THE RECORDS below:
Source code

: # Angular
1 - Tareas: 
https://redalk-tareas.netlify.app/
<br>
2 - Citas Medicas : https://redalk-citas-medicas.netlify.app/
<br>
End of THE RECORDS.
THE RECORDS below:
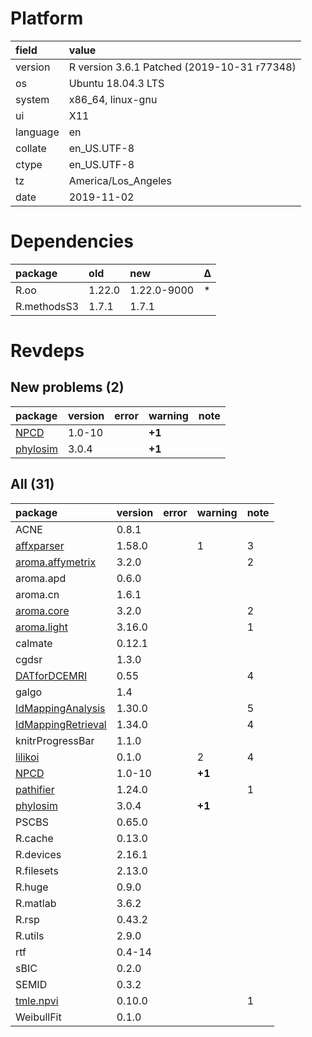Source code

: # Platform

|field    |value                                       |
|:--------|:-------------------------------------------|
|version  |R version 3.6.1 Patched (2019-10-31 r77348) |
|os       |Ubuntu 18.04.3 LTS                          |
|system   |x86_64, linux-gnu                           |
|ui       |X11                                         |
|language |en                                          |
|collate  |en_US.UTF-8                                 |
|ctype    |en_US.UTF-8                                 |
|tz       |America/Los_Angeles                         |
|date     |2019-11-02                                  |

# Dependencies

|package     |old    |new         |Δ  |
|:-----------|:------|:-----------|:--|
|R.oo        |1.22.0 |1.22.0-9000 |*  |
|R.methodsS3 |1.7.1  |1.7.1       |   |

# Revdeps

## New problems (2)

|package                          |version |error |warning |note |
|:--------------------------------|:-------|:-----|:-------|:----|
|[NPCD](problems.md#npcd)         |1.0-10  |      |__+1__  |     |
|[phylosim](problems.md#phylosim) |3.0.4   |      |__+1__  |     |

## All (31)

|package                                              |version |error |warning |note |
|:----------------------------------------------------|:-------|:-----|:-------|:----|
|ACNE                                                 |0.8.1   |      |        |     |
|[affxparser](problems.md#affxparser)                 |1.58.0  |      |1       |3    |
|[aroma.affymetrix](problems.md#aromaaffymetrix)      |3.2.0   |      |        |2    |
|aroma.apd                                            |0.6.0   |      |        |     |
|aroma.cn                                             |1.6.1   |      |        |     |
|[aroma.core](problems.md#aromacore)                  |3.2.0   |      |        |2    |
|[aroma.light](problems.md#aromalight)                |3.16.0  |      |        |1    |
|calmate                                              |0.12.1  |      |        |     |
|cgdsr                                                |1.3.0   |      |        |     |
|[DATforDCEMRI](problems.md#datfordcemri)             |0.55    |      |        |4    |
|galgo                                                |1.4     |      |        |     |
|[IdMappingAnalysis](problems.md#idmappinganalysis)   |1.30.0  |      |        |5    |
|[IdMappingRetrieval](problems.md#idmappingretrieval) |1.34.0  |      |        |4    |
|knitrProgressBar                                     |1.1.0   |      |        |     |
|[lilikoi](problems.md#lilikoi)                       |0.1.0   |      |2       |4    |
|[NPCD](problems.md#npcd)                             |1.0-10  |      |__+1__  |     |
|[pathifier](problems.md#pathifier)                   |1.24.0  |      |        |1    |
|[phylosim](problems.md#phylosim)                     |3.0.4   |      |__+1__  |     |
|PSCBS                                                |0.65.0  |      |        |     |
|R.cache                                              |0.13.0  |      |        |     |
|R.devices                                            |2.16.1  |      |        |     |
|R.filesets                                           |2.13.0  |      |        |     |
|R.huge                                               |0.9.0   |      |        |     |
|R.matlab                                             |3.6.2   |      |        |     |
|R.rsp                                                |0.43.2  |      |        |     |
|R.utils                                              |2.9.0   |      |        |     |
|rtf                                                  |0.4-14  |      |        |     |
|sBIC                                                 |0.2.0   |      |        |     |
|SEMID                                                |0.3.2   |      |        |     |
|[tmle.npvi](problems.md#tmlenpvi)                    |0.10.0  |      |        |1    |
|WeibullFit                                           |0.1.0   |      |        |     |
End of THE RECORDS.
◆ WHAT TO PRODUCE
When a line in the entries above holds the word "note", add it to the count, then state only the count.

◆ SOLUTION FOR THIS EXERCISE
2